This appeal arises pursuant to the Texas Workers’ Compensation Act, TEX. LAB. CODE ANN. § 401.001 et seq. (1989 Act). A contested case hearing (CCH) was held on May 15, 2003. The hearing officer decided that an earlier certification of maximum medical improvement (MMI) and impairment rating (IR) had become final and a designated doctor should not be appointed. The appellant (claimant herein) files a request for review arguing that the hearing officer erred in perceiving that the issue at the CCH had been previously litigated. The claimant argues that while the issue of IR may have been previously litigated, the issue of entitlement to a designated doctor had not been. The respondent (carrier herein) replies that the claimant’s request for review is inadequate to invoke the jurisdiction of the Appeals Panel and that the issue of entitlement to a designated doctor had been resolved earlier when the issues of MMI and IR had been finally determined by a previous decision of the Appeals Panel, which has itself become final because the claimant never sought judicial review of that decision.
DECISION
Finding sufficient evidence to support the decision of the hearing officer and no reversible error in the record, we affirm the decision and order of the hearing officer.

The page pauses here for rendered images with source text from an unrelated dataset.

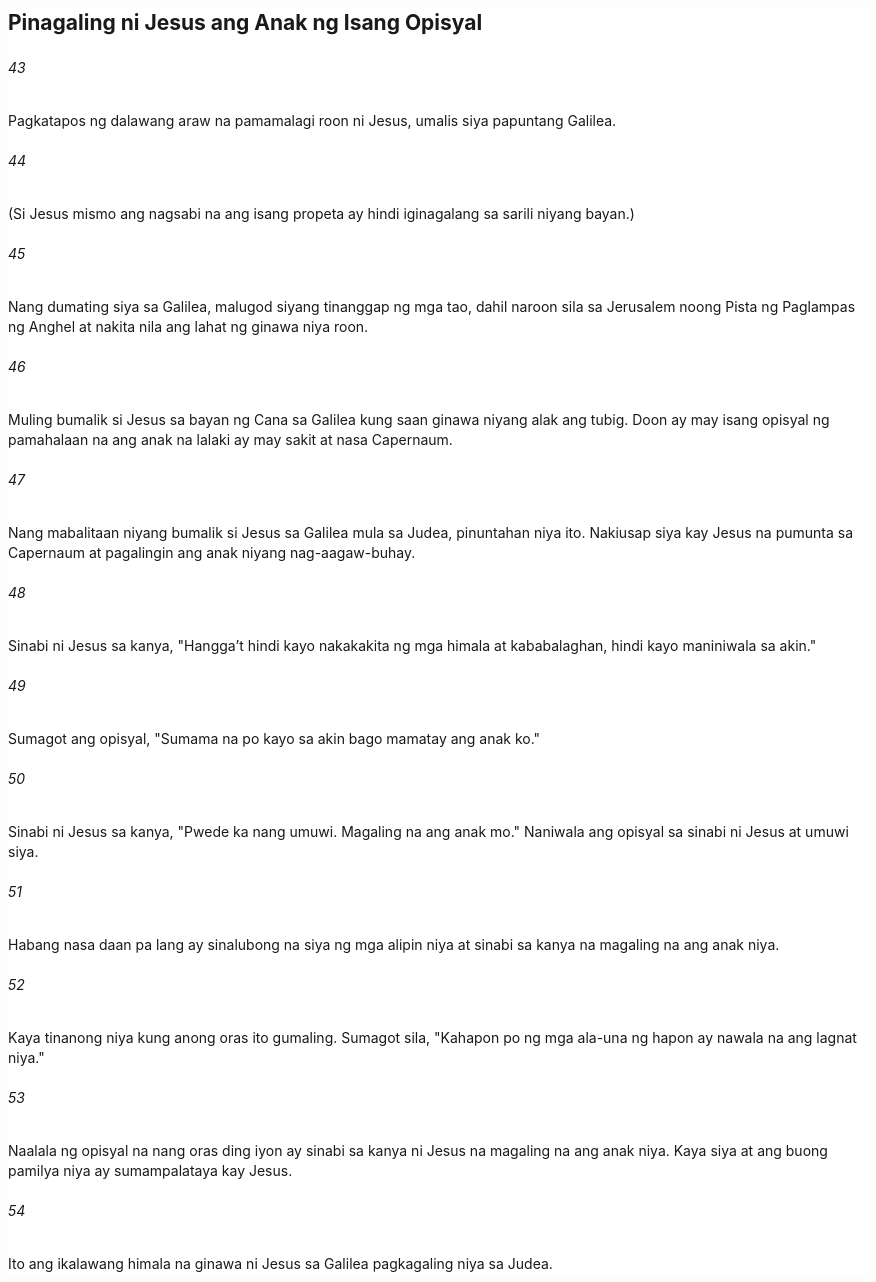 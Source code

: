 ## Pinagaling ni Jesus ang Anak ng Isang Opisyal 

###### 43
Pagkatapos ng dalawang araw na pamamalagi roon ni Jesus, umalis siya papuntang Galilea. 

###### 44
(Si Jesus mismo ang nagsabi na ang isang propeta ay hindi iginagalang sa sarili niyang bayan.) 

###### 45
Nang dumating siya sa Galilea, malugod siyang tinanggap ng mga tao, dahil naroon sila sa Jerusalem noong Pista ng Paglampas ng Anghel at nakita nila ang lahat ng ginawa niya roon. 

###### 46
Muling bumalik si Jesus sa bayan ng Cana sa Galilea kung saan ginawa niyang alak ang tubig. Doon ay may isang opisyal ng pamahalaan na ang anak na lalaki ay may sakit at nasa Capernaum. 

###### 47
Nang mabalitaan niyang bumalik si Jesus sa Galilea mula sa Judea, pinuntahan niya ito. Nakiusap siya kay Jesus na pumunta sa Capernaum at pagalingin ang anak niyang nag-aagaw-buhay. 

###### 48
Sinabi ni Jesus sa kanya, "Hanggaʼt hindi kayo nakakakita ng mga himala at kababalaghan, hindi kayo maniniwala sa akin." 

###### 49
Sumagot ang opisyal, "Sumama na po kayo sa akin bago mamatay ang anak ko." 

###### 50
Sinabi ni Jesus sa kanya, "Pwede ka nang umuwi. Magaling na ang anak mo." Naniwala ang opisyal sa sinabi ni Jesus at umuwi siya. 

###### 51
Habang nasa daan pa lang ay sinalubong na siya ng mga alipin niya at sinabi sa kanya na magaling na ang anak niya. 

###### 52
Kaya tinanong niya kung anong oras ito gumaling. Sumagot sila, "Kahapon po ng mga ala-una ng hapon ay nawala na ang lagnat niya." 

###### 53
Naalala ng opisyal na nang oras ding iyon ay sinabi sa kanya ni Jesus na magaling na ang anak niya. Kaya siya at ang buong pamilya niya ay sumampalataya kay Jesus. 

###### 54
Ito ang ikalawang himala na ginawa ni Jesus sa Galilea pagkagaling niya sa Judea.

The facts of this case are not in dispute. The parties stipulated that the claimant sustained a compensable injury on _____________. The claimant’s treating doctor certified on a Report of Medical Evaluation (TWCC-69) dated January 12, 1998, that the claimant attained MMI on November 24, 1997, with a zero percent IR. While the treating doctor later attempted to retract this certification, a hearing officer held that the certification had become final pursuant to Tex. W.C. Comm’n, 28 TEX. ADMIN. CODE § 130.5(e) (Rule 130.5(e)), which was then in effect.[1] The claimant appealed the hearing officer’s decision to the Appeals Panel and the Appeals Panel affirmed the decision of the hearing officer in Texas Workers’ Compensation Commission Appeal No. 001381, decided August 9, 2000. There was no request for judicial review of the Appeals Panel decision in Appeal No. 001381.

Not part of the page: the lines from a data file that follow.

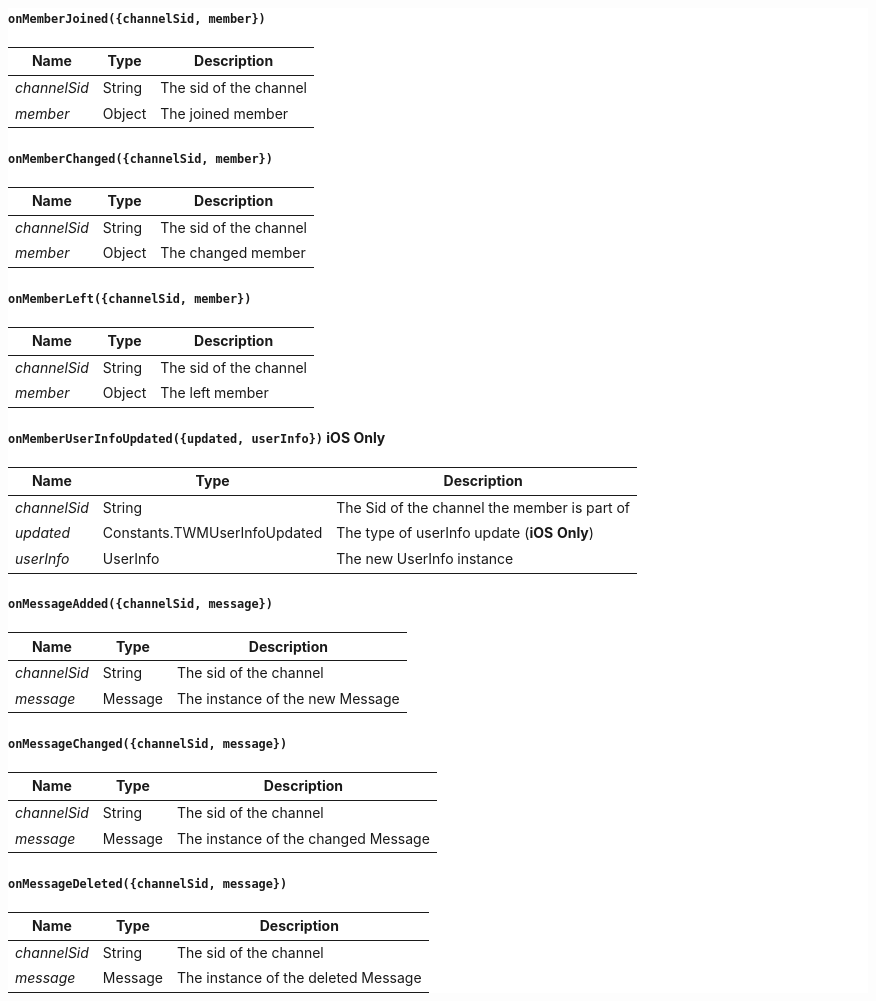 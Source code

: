 #### `onMemberJoined({channelSid, member})`
|Name |Type |Description |
|--- |--- |--- |
|*channelSid*|String|The sid of the channel
|*member*|Object|The joined member

#### `onMemberChanged({channelSid, member})`
|Name |Type |Description |
|--- |--- |--- |
|*channelSid*|String|The sid of the channel
|*member*|Object|The changed member

#### `onMemberLeft({channelSid, member})`
|Name |Type |Description |
|--- |--- |--- |
|*channelSid*|String|The sid of the channel
|*member*|Object|The left member

#### `onMemberUserInfoUpdated({updated, userInfo})` **iOS Only**
|Name |Type |Description |
|--- |--- |--- |
|*channelSid*|String|The Sid of the channel the member is part of
|*updated*|Constants.TWMUserInfoUpdated|The type of userInfo update (**iOS Only**)
|*userInfo*|UserInfo|The new UserInfo instance

#### `onMessageAdded({channelSid, message})`
|Name |Type |Description |
|--- |--- |--- |
|*channelSid*|String|The sid of the channel
|*message*|Message|The instance of the new Message

#### `onMessageChanged({channelSid, message})`
|Name |Type |Description |
|--- |--- |--- |
|*channelSid*|String|The sid of the channel
|*message*|Message|The instance of the changed Message

#### `onMessageDeleted({channelSid, message})`
|Name |Type |Description |
|--- |--- |--- |
|*channelSid*|String|The sid of the channel
|*message*|Message|The instance of the deleted Message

We find no merit to the argument of the carrier that the claimant’s request for review is inadequate to invoke our jurisdiction. The carrier argues that the claimant’s request for review is short and does not set forth a basis for appeal. We stated as follows in Texas Workers’ Compensation Commission Appeal No. 93824, decided October 27, 1993:
We have noted in applying Section 410.202(c) and Rule 143.3(a)(2) that the validity of pleadings in administrative proceedings are not determined by the “technical niceties” of civil trial and appellate practice. Texas Workers’ Compensation Commission Appeal No. 91131, decided February 12, 1992. No particular form of appeal is required and an appeal, though terse and inartfully worded, will be accepted. Texas Workers’ Compensation Commission Appeal No. 93040, decided March 1, 1993.

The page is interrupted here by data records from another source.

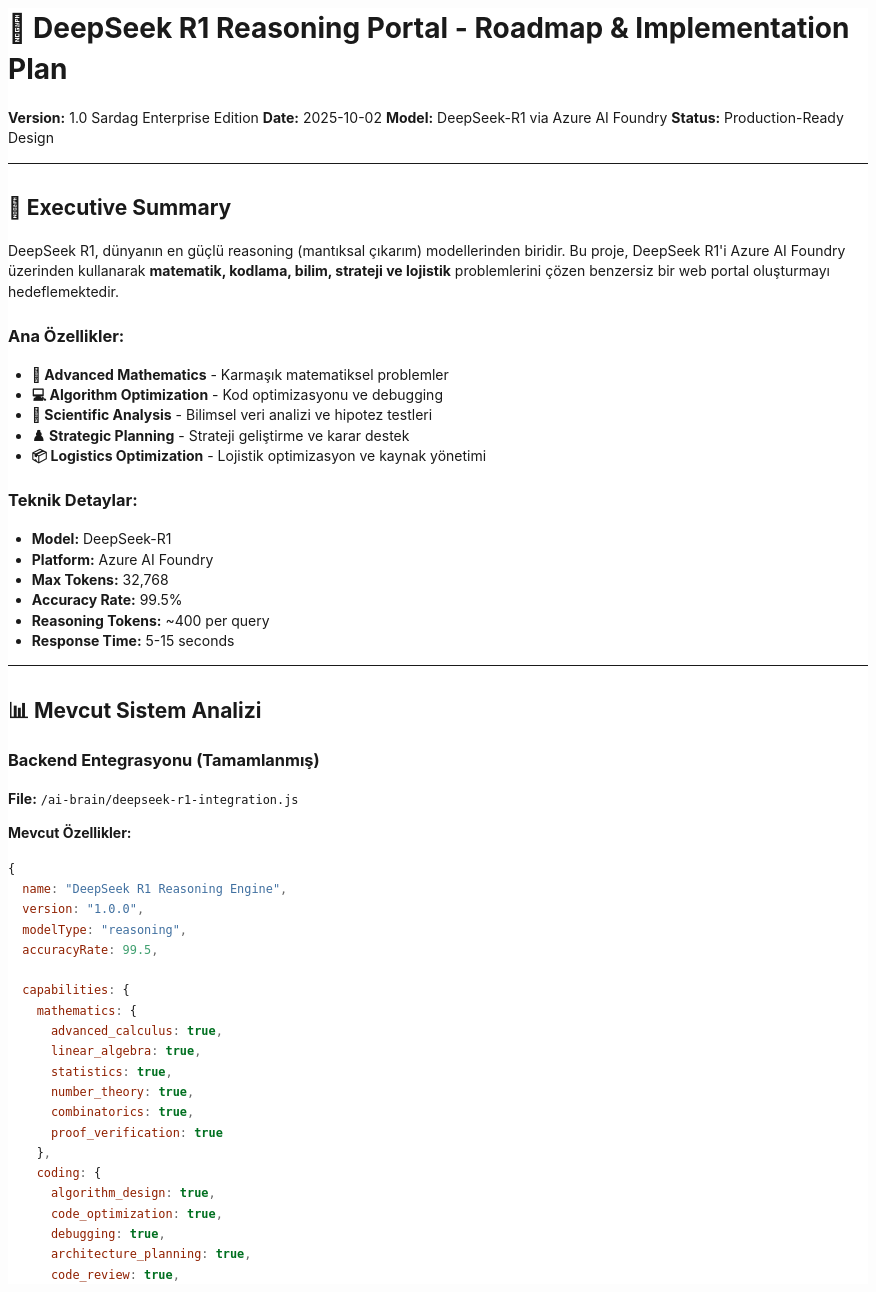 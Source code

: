 # 🧠 DeepSeek R1 Reasoning Portal - Roadmap & Implementation Plan

**Version:** 1.0 Sardag Enterprise Edition
**Date:** 2025-10-02
**Model:** DeepSeek-R1 via Azure AI Foundry
**Status:** Production-Ready Design

---

## 🎯 Executive Summary

DeepSeek R1, dünyanın en güçlü reasoning (mantıksal çıkarım) modellerinden biridir. Bu proje, DeepSeek R1'i Azure AI Foundry üzerinden kullanarak **matematik, kodlama, bilim, strateji ve lojistik** problemlerini çözen benzersiz bir web portal oluşturmayı hedeflemektedir.

### Ana Özellikler:
- **🧮 Advanced Mathematics** - Karmaşık matematiksel problemler
- **💻 Algorithm Optimization** - Kod optimizasyonu ve debugging
- **🔬 Scientific Analysis** - Bilimsel veri analizi ve hipotez testleri
- **♟️ Strategic Planning** - Strateji geliştirme ve karar destek
- **📦 Logistics Optimization** - Lojistik optimizasyon ve kaynak yönetimi

### Teknik Detaylar:
- **Model:** DeepSeek-R1
- **Platform:** Azure AI Foundry
- **Max Tokens:** 32,768
- **Accuracy Rate:** 99.5%
- **Reasoning Tokens:** ~400 per query
- **Response Time:** 5-15 seconds

---

## 📊 Mevcut Sistem Analizi

### Backend Entegrasyonu (Tamamlanmış)

**File:** `/ai-brain/deepseek-r1-integration.js`

**Mevcut Özellikler:**
```javascript
{
  name: "DeepSeek R1 Reasoning Engine",
  version: "1.0.0",
  modelType: "reasoning",
  accuracyRate: 99.5,

  capabilities: {
    mathematics: {
      advanced_calculus: true,
      linear_algebra: true,
      statistics: true,
      number_theory: true,
      combinatorics: true,
      proof_verification: true
    },
    coding: {
      algorithm_design: true,
      code_optimization: true,
      debugging: true,
      architecture_planning: true,
      code_review: true,
```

While the claimant’s appeal is sufficient to invoke our jurisdiction, we find that it does not provide a basis for reversing the decision of the hearing officer. The hearing officer has simply found here that absent a request for judicial review of the decision in Appeal No. 001381, supra, that decision of the Appeals Panel has become final and is controlling in the present case. The claimant now argues that the finality of Appeal No. 001381 is irrelevant, because in the present case the claimant is not seeking to relitigate the issue of MMI and IR, but is instead attempting to litigate the issue of entitlement to a designated doctor. However, since the only purpose for which the appointment of a designated doctor is being sought is to obtain the opinion of a designated doctor on the issues of MMI and IR, we find that our opinion in Appeal No. 001381 is quite relevant to the present case. With the issues of MMI and IR final by operation of the claimant’s failure to seek judicial review of our final decision in Appeal No. 001381, there is no need for the appointment of a designated doctor, and the hearing officer did not err by finding that a designated should not be appointed.
The decision and order of the hearing officer are affirmed.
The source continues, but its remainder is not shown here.